- _What to work on_: Word for word, restate the entries below, but exclude the images.

====

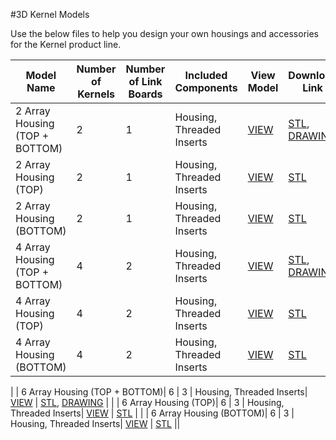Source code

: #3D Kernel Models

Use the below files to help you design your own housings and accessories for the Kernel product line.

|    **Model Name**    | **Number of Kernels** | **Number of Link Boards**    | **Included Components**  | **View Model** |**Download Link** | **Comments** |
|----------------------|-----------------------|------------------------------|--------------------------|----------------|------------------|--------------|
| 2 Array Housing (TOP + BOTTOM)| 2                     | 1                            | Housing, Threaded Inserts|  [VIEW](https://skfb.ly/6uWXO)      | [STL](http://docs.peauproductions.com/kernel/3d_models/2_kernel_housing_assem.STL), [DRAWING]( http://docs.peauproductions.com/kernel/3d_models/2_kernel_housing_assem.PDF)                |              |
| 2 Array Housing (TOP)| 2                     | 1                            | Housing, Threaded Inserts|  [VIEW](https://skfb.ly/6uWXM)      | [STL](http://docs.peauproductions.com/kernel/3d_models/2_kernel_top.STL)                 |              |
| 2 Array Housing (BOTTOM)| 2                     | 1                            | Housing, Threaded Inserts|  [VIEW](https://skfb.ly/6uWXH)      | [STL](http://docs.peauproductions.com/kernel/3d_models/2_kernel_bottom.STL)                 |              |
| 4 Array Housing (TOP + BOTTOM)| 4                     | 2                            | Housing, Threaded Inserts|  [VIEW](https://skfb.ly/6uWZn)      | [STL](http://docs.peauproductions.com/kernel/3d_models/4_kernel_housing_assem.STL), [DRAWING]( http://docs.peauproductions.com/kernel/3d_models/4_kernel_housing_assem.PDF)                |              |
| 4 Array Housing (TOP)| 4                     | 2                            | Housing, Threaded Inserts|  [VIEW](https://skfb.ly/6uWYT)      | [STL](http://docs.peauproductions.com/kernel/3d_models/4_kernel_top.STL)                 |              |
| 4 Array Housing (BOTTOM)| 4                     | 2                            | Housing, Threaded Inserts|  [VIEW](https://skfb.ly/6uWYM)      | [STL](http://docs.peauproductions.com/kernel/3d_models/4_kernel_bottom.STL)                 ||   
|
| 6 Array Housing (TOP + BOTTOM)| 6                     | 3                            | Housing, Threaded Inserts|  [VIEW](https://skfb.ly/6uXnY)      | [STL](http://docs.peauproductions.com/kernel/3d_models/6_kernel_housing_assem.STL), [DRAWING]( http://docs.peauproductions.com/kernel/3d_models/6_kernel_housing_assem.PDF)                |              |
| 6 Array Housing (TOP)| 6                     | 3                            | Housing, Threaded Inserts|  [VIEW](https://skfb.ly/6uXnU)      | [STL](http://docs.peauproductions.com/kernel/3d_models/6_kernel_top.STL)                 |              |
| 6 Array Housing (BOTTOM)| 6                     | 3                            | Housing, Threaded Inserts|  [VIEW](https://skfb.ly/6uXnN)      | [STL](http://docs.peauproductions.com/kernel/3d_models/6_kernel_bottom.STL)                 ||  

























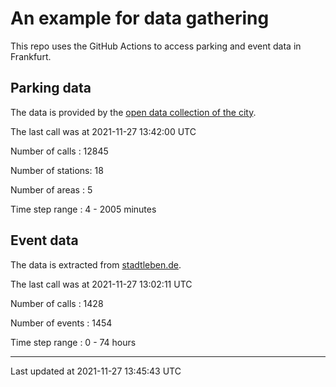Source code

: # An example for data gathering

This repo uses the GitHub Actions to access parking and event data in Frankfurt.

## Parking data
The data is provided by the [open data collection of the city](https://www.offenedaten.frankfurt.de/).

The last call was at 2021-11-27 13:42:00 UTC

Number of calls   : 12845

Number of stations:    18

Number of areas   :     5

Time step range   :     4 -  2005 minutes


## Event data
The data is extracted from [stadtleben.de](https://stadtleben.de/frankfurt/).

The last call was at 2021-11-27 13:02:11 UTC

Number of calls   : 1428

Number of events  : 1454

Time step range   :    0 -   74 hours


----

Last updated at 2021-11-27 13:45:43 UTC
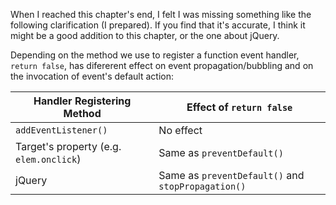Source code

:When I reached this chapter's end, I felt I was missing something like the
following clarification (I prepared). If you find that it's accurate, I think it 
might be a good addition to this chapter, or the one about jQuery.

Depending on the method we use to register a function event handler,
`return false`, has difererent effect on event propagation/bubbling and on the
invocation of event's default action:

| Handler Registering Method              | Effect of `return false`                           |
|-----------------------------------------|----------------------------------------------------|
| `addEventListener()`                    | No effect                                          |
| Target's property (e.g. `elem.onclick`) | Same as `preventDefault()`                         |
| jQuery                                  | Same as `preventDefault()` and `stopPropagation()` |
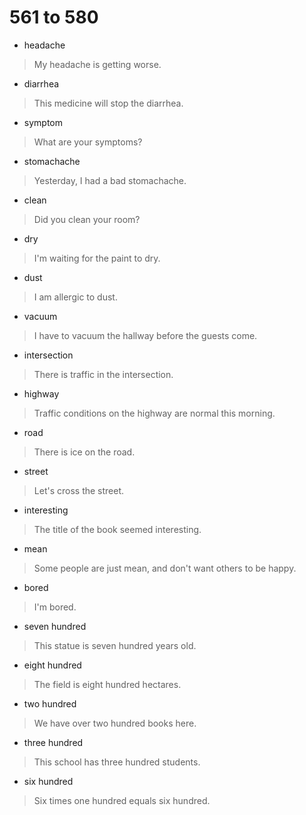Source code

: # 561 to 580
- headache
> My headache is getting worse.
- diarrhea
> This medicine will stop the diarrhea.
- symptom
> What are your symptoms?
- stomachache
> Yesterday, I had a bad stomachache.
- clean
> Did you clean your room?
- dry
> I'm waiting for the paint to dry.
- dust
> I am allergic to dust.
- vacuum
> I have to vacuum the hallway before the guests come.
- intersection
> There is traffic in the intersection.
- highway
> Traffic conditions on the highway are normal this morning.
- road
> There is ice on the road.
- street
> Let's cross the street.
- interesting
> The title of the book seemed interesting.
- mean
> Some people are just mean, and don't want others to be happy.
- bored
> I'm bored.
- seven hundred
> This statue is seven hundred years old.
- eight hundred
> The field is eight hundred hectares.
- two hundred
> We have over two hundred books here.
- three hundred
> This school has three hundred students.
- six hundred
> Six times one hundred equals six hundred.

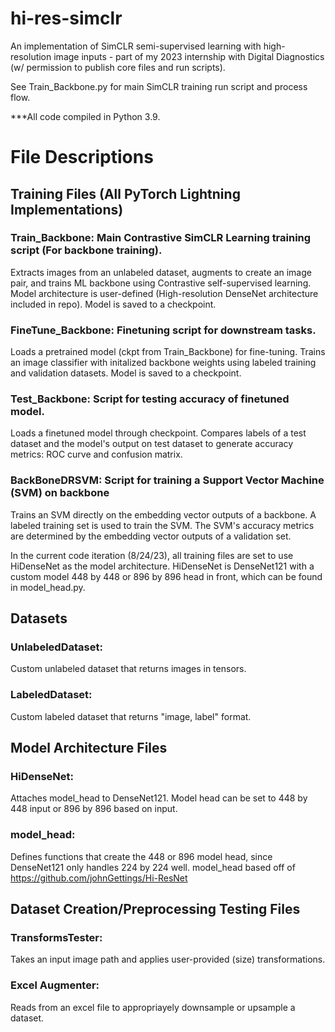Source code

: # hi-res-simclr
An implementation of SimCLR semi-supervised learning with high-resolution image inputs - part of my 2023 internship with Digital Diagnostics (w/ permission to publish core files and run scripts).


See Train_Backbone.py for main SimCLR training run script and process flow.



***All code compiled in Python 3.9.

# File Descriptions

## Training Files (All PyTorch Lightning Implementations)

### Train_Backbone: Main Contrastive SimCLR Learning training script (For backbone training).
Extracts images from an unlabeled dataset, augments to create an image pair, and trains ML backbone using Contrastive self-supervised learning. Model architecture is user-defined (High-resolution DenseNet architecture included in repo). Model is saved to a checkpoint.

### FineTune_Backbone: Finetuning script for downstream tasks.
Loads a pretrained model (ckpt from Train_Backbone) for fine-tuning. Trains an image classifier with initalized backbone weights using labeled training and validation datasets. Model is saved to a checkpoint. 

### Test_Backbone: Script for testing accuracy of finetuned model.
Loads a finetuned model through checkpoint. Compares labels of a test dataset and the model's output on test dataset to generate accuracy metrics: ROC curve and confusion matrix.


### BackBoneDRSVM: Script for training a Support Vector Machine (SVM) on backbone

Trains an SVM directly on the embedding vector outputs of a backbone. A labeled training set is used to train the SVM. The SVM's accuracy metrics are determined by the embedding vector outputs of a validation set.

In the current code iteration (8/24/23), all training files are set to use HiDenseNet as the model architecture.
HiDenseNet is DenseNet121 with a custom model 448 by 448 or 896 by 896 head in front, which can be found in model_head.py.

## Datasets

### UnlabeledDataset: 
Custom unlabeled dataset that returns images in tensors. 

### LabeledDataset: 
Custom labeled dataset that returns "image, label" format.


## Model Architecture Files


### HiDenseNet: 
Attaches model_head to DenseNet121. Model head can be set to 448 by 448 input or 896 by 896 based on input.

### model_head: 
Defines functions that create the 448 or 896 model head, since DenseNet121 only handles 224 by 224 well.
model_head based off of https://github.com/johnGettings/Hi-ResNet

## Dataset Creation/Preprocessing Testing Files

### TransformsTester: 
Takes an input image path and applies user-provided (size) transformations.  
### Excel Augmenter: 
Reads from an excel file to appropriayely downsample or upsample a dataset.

====

- _Answer section_:
Source code

: #3D Kernel Models

Use the below files to help you design your own housings and accessories for the Kernel product line.

|    **Model Name**    | **Number of Kernels** | **Number of Link Boards**    | **Included Components**  | **View Model** |**Download Link** | **Comments** |
|----------------------|-----------------------|------------------------------|--------------------------|----------------|------------------|--------------|
| 2 Array Housing (TOP + BOTTOM)| 2                     | 1                            | Housing, Threaded Inserts|  [VIEW](https://skfb.ly/6uWXO)      | [STL](http://docs.peauproductions.com/kernel/3d_models/2_kernel_housing_assem.STL), [DRAWING]( http://docs.peauproductions.com/kernel/3d_models/2_kernel_housing_assem.PDF)                |              |
| 2 Array Housing (TOP)| 2                     | 1                            | Housing, Threaded Inserts|  [VIEW](https://skfb.ly/6uWXM)      | [STL](http://docs.peauproductions.com/kernel/3d_models/2_kernel_top.STL)                 |              |
| 2 Array Housing (BOTTOM)| 2                     | 1                            | Housing, Threaded Inserts|  [VIEW](https://skfb.ly/6uWXH)      | [STL](http://docs.peauproductions.com/kernel/3d_models/2_kernel_bottom.STL)                 |              |
| 4 Array Housing (TOP + BOTTOM)| 4                     | 2                            | Housing, Threaded Inserts|  [VIEW](https://skfb.ly/6uWZn)      | [STL](http://docs.peauproductions.com/kernel/3d_models/4_kernel_housing_assem.STL), [DRAWING]( http://docs.peauproductions.com/kernel/3d_models/4_kernel_housing_assem.PDF)                |              |
| 4 Array Housing (TOP)| 4                     | 2                            | Housing, Threaded Inserts|  [VIEW](https://skfb.ly/6uWYT)      | [STL](http://docs.peauproductions.com/kernel/3d_models/4_kernel_top.STL)                 |              |
| 4 Array Housing (BOTTOM)| 4                     | 2                            | Housing, Threaded Inserts|  [VIEW](https://skfb.ly/6uWYM)      | [STL](http://docs.peauproductions.com/kernel/3d_models/4_kernel_bottom.STL)                 ||   
|
| 6 Array Housing (TOP + BOTTOM)| 6                     | 3                            | Housing, Threaded Inserts|  [VIEW](https://skfb.ly/6uXnY)      | [STL](http://docs.peauproductions.com/kernel/3d_models/6_kernel_housing_assem.STL), [DRAWING]( http://docs.peauproductions.com/kernel/3d_models/6_kernel_housing_assem.PDF)                |              |
| 6 Array Housing (TOP)| 6                     | 3                            | Housing, Threaded Inserts|  [VIEW](https://skfb.ly/6uXnU)      | [STL](http://docs.peauproductions.com/kernel/3d_models/6_kernel_top.STL)                 |              |
| 6 Array Housing (BOTTOM)| 6                     | 3                            | Housing, Threaded Inserts|  [VIEW](https://skfb.ly/6uXnN)      | [STL](http://docs.peauproductions.com/kernel/3d_models/6_kernel_bottom.STL)                 ||  

























Source code

: # An example for data gathering

This repo uses the GitHub Actions to access parking and event data in Frankfurt.

## Parking data
The data is provided by the [open data collection of the city](https://www.offenedaten.frankfurt.de/).

The last call was at 2021-11-27 13:42:00 UTC

Number of calls   : 12845

Number of stations:    18

Number of areas   :     5

Time step range   :     4 -  2005 minutes


## Event data
The data is extracted from [stadtleben.de](https://stadtleben.de/frankfurt/).

The last call was at 2021-11-27 13:02:11 UTC

Number of calls   : 1428

Number of events  : 1454

Time step range   :    0 -   74 hours


----

Last updated at 2021-11-27 13:45:43 UTC
Source code

:When I reached this chapter's end, I felt I was missing something like the
following clarification (I prepared). If you find that it's accurate, I think it 
might be a good addition to this chapter, or the one about jQuery.

Depending on the method we use to register a function event handler,
`return false`, has difererent effect on event propagation/bubbling and on the
invocation of event's default action:

| Handler Registering Method              | Effect of `return false`                           |
|-----------------------------------------|----------------------------------------------------|
| `addEventListener()`                    | No effect                                          |
| Target's property (e.g. `elem.onclick`) | Same as `preventDefault()`                         |
| jQuery                                  | Same as `preventDefault()` and `stopPropagation()` |
Source code

: # 561 to 580
- headache
> My headache is getting worse.
- diarrhea
> This medicine will stop the diarrhea.
- symptom
> What are your symptoms?
- stomachache
> Yesterday, I had a bad stomachache.
- clean
> Did you clean your room?
- dry
> I'm waiting for the paint to dry.
- dust
> I am allergic to dust.
- vacuum
> I have to vacuum the hallway before the guests come.
- intersection
> There is traffic in the intersection.
- highway
> Traffic conditions on the highway are normal this morning.
- road
> There is ice on the road.
- street
> Let's cross the street.
- interesting
> The title of the book seemed interesting.
- mean
> Some people are just mean, and don't want others to be happy.
- bored
> I'm bored.
- seven hundred
> This statue is seven hundred years old.
- eight hundred
> The field is eight hundred hectares.
- two hundred
> We have over two hundred books here.
- three hundred
> This school has three hundred students.
- six hundred
> Six times one hundred equals six hundred.

Source code

: # hi-res-simclr
An implementation of SimCLR semi-supervised learning with high-resolution image inputs - part of my 2023 internship with Digital Diagnostics (w/ permission to publish core files and run scripts).


See Train_Backbone.py for main SimCLR training run script and process flow.



***All code compiled in Python 3.9.

# File Descriptions

## Training Files (All PyTorch Lightning Implementations)

### Train_Backbone: Main Contrastive SimCLR Learning training script (For backbone training).
Extracts images from an unlabeled dataset, augments to create an image pair, and trains ML backbone using Contrastive self-supervised learning. Model architecture is user-defined (High-resolution DenseNet architecture included in repo). Model is saved to a checkpoint.

### FineTune_Backbone: Finetuning script for downstream tasks.
Loads a pretrained model (ckpt from Train_Backbone) for fine-tuning. Trains an image classifier with initalized backbone weights using labeled training and validation datasets. Model is saved to a checkpoint. 

### Test_Backbone: Script for testing accuracy of finetuned model.
Loads a finetuned model through checkpoint. Compares labels of a test dataset and the model's output on test dataset to generate accuracy metrics: ROC curve and confusion matrix.


### BackBoneDRSVM: Script for training a Support Vector Machine (SVM) on backbone

Trains an SVM directly on the embedding vector outputs of a backbone. A labeled training set is used to train the SVM. The SVM's accuracy metrics are determined by the embedding vector outputs of a validation set.

In the current code iteration (8/24/23), all training files are set to use HiDenseNet as the model architecture.
HiDenseNet is DenseNet121 with a custom model 448 by 448 or 896 by 896 head in front, which can be found in model_head.py.

## Datasets

### UnlabeledDataset: 
Custom unlabeled dataset that returns images in tensors. 

### LabeledDataset: 
Custom labeled dataset that returns "image, label" format.


## Model Architecture Files


### HiDenseNet: 
Attaches model_head to DenseNet121. Model head can be set to 448 by 448 input or 896 by 896 based on input.

### model_head: 
Defines functions that create the 448 or 896 model head, since DenseNet121 only handles 224 by 224 well.
model_head based off of https://github.com/johnGettings/Hi-ResNet

## Dataset Creation/Preprocessing Testing Files

### TransformsTester: 
Takes an input image path and applies user-provided (size) transformations.  
### Excel Augmenter: 
Reads from an excel file to appropriayely downsample or upsample a dataset.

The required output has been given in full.